» **What to work on**: Output the lines of the records exactly, from the first through the one containing "Oktay](http://twitter.com/search?q=Fuat+Oktay) | N/A |". Omit all pictures.

(Saved entries)
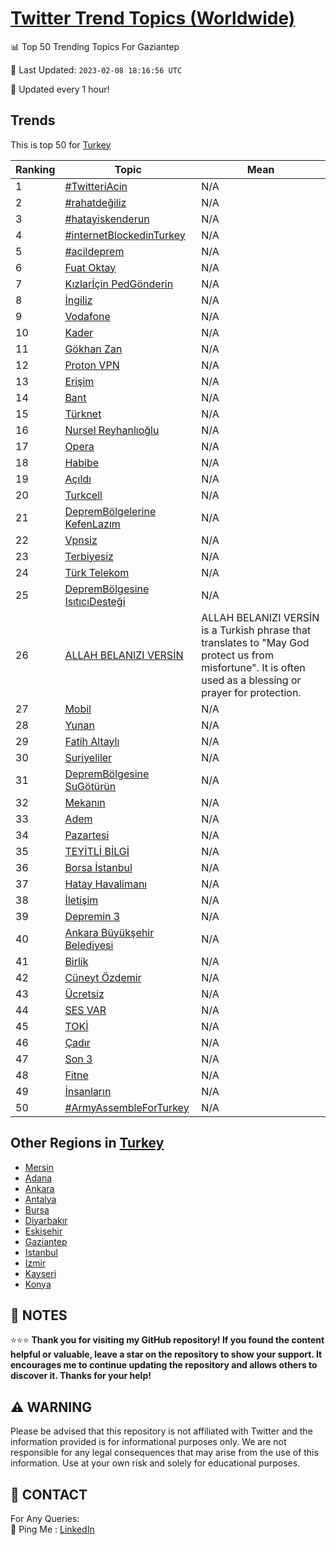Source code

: [Twitter Trend Topics (Worldwide)](https://github.com/ErcinDedeoglu/Twitter-Trend-Topics)
==========


📊 Top 50 Trending Topics For Gaziantep

📆 Last Updated: `2023-02-08 18:16:56 UTC`

🔧 Updated every 1 hour!


## Trends

This is top 50 for [Turkey](</Turkey>)

| Ranking | Topic | Mean |
| ------- | ------------ | ------------ |
| 1 | [#TwitteriAcin](http://twitter.com/search?q=%23TwitteriAcin) | N/A |
| 2 | [#rahatdeğiliz](http://twitter.com/search?q=%23rahatde%c4%9filiz) | N/A |
| 3 | [#hatayiskenderun](http://twitter.com/search?q=%23hatayiskenderun) | N/A |
| 4 | [#internetBlockedinTurkey](http://twitter.com/search?q=%23internetBlockedinTurkey) | N/A |
| 5 | [#acildeprem](http://twitter.com/search?q=%23acildeprem) | N/A |
| 6 | [Fuat Oktay](http://twitter.com/search?q=Fuat+Oktay) | N/A |
| 7 | [Kızlarİçin PedGönderin](http://twitter.com/search?q=K%c4%b1zlar%c4%b0%c3%a7in+PedG%c3%b6nderin) | N/A |
| 8 | [İngiliz](http://twitter.com/search?q=%c4%b0ngiliz) | N/A |
| 9 | [Vodafone](http://twitter.com/search?q=Vodafone) | N/A |
| 10 | [Kader](http://twitter.com/search?q=Kader) | N/A |
| 11 | [Gökhan Zan](http://twitter.com/search?q=G%c3%b6khan+Zan) | N/A |
| 12 | [Proton VPN](http://twitter.com/search?q=Proton+VPN) | N/A |
| 13 | [Erişim](http://twitter.com/search?q=Eri%c5%9fim) | N/A |
| 14 | [Bant](http://twitter.com/search?q=Bant) | N/A |
| 15 | [Türknet](http://twitter.com/search?q=T%c3%bcrknet) | N/A |
| 16 | [Nursel Reyhanlıoğlu](http://twitter.com/search?q=Nursel+Reyhanl%c4%b1o%c4%9flu) | N/A |
| 17 | [Opera](http://twitter.com/search?q=Opera) | N/A |
| 18 | [Habibe](http://twitter.com/search?q=Habibe) | N/A |
| 19 | [Açıldı](http://twitter.com/search?q=A%c3%a7%c4%b1ld%c4%b1) | N/A |
| 20 | [Turkcell](http://twitter.com/search?q=Turkcell) | N/A |
| 21 | [DepremBölgelerine KefenLazım](http://twitter.com/search?q=DepremB%c3%b6lgelerine+KefenLaz%c4%b1m) | N/A |
| 22 | [Vpnsiz](http://twitter.com/search?q=Vpnsiz) | N/A |
| 23 | [Terbiyesiz](http://twitter.com/search?q=Terbiyesiz) | N/A |
| 24 | [Türk Telekom](http://twitter.com/search?q=T%c3%bcrk+Telekom) | N/A |
| 25 | [DepremBölgesine IsıtıcıDesteği](http://twitter.com/search?q=DepremB%c3%b6lgesine+Is%c4%b1t%c4%b1c%c4%b1Deste%c4%9fi) | N/A |
| 26 | [ALLAH BELANIZI VERSİN](http://twitter.com/search?q=ALLAH+BELANIZI+VERS%c4%b0N) | ALLAH BELANIZI VERSİN is a Turkish phrase that translates to "May God protect us from misfortune". It is often used as a blessing or prayer for protection. |
| 27 | [Mobil](http://twitter.com/search?q=Mobil) | N/A |
| 28 | [Yunan](http://twitter.com/search?q=Yunan) | N/A |
| 29 | [Fatih Altaylı](http://twitter.com/search?q=Fatih+Altayl%c4%b1) | N/A |
| 30 | [Suriyeliler](http://twitter.com/search?q=Suriyeliler) | N/A |
| 31 | [DepremBölgesine SuGötürün](http://twitter.com/search?q=DepremB%c3%b6lgesine+SuG%c3%b6t%c3%bcr%c3%bcn) | N/A |
| 32 | [Mekanın](http://twitter.com/search?q=Mekan%c4%b1n) | N/A |
| 33 | [Adem](http://twitter.com/search?q=Adem) | N/A |
| 34 | [Pazartesi](http://twitter.com/search?q=Pazartesi) | N/A |
| 35 | [TEYİTLİ BİLGİ](http://twitter.com/search?q=TEY%c4%b0TL%c4%b0+B%c4%b0LG%c4%b0) | N/A |
| 36 | [Borsa İstanbul](http://twitter.com/search?q=Borsa+%c4%b0stanbul) | N/A |
| 37 | [Hatay Havalimanı](http://twitter.com/search?q=Hatay+Havaliman%c4%b1) | N/A |
| 38 | [İletişim](http://twitter.com/search?q=%c4%b0leti%c5%9fim) | N/A |
| 39 | [Depremin 3](http://twitter.com/search?q=Depremin+3) | N/A |
| 40 | [Ankara Büyükşehir Belediyesi](http://twitter.com/search?q=Ankara+B%c3%bcy%c3%bck%c5%9fehir+Belediyesi) | N/A |
| 41 | [Birlik](http://twitter.com/search?q=Birlik) | N/A |
| 42 | [Cüneyt Özdemir](http://twitter.com/search?q=C%c3%bcneyt+%c3%96zdemir) | N/A |
| 43 | [Ücretsiz](http://twitter.com/search?q=%c3%9ccretsiz) | N/A |
| 44 | [SES VAR](http://twitter.com/search?q=SES+VAR) | N/A |
| 45 | [TOKİ](http://twitter.com/search?q=TOK%c4%b0) | N/A |
| 46 | [Çadır](http://twitter.com/search?q=%c3%87ad%c4%b1r) | N/A |
| 47 | [Son 3](http://twitter.com/search?q=Son+3) | N/A |
| 48 | [Fitne](http://twitter.com/search?q=Fitne) | N/A |
| 49 | [İnsanların](http://twitter.com/search?q=%c4%b0nsanlar%c4%b1n) | N/A |
| 50 | [#ArmyAssembleForTurkey](http://twitter.com/search?q=%23ArmyAssembleForTurkey) | N/A |



## Other Regions in [Turkey](</Turkey>)

* [Mersin](</Turkey/Mersin.md>)
* [Adana](</Turkey/Adana.md>)
* [Ankara](</Turkey/Ankara.md>)
* [Antalya](</Turkey/Antalya.md>)
* [Bursa](</Turkey/Bursa.md>)
* [Diyarbakır](</Turkey/Diyarbakır.md>)
* [Eskişehir](</Turkey/Eskişehir.md>)
* [Gaziantep](</Turkey/Gaziantep.md>)
* [Istanbul](</Turkey/Istanbul.md>)
* [Izmir](</Turkey/Izmir.md>)
* [Kayseri](</Turkey/Kayseri.md>)
* [Konya](</Turkey/Konya.md>)



## 📝 NOTES

⭐⭐⭐ **Thank you for visiting my GitHub repository! If you found the content helpful or valuable, leave a star on the repository to show your support. It encourages me to continue updating the repository and allows others to discover it. Thanks for your help!**


## ⚠️ WARNING

Please be advised that this repository is not affiliated with Twitter and the information provided is for informational purposes only. We are not responsible for any legal consequences that may arise from the use of this information. Use at your own risk and solely for educational purposes.


## 📨 CONTACT

 For Any Queries:  
            🏓 Ping Me : [LinkedIn](https://www.linkedin.com/in/ercindedeoglu/)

» **Result**:
Source code

: [Twitter Trend Topics (Worldwide)](https://github.com/ErcinDedeoglu/Twitter-Trend-Topics)
==========


📊 Top 50 Trending Topics For Gaziantep

📆 Last Updated: `2023-02-08 18:16:56 UTC`

🔧 Updated every 1 hour!


## Trends

This is top 50 for [Turkey](</Turkey>)

| Ranking | Topic | Mean |
| ------- | ------------ | ------------ |
| 1 | [#TwitteriAcin](http://twitter.com/search?q=%23TwitteriAcin) | N/A |
| 2 | [#rahatdeğiliz](http://twitter.com/search?q=%23rahatde%c4%9filiz) | N/A |
| 3 | [#hatayiskenderun](http://twitter.com/search?q=%23hatayiskenderun) | N/A |
| 4 | [#internetBlockedinTurkey](http://twitter.com/search?q=%23internetBlockedinTurkey) | N/A |
| 5 | [#acildeprem](http://twitter.com/search?q=%23acildeprem) | N/A |
| 6 | [Fuat Oktay](http://twitter.com/search?q=Fuat+Oktay) | N/A |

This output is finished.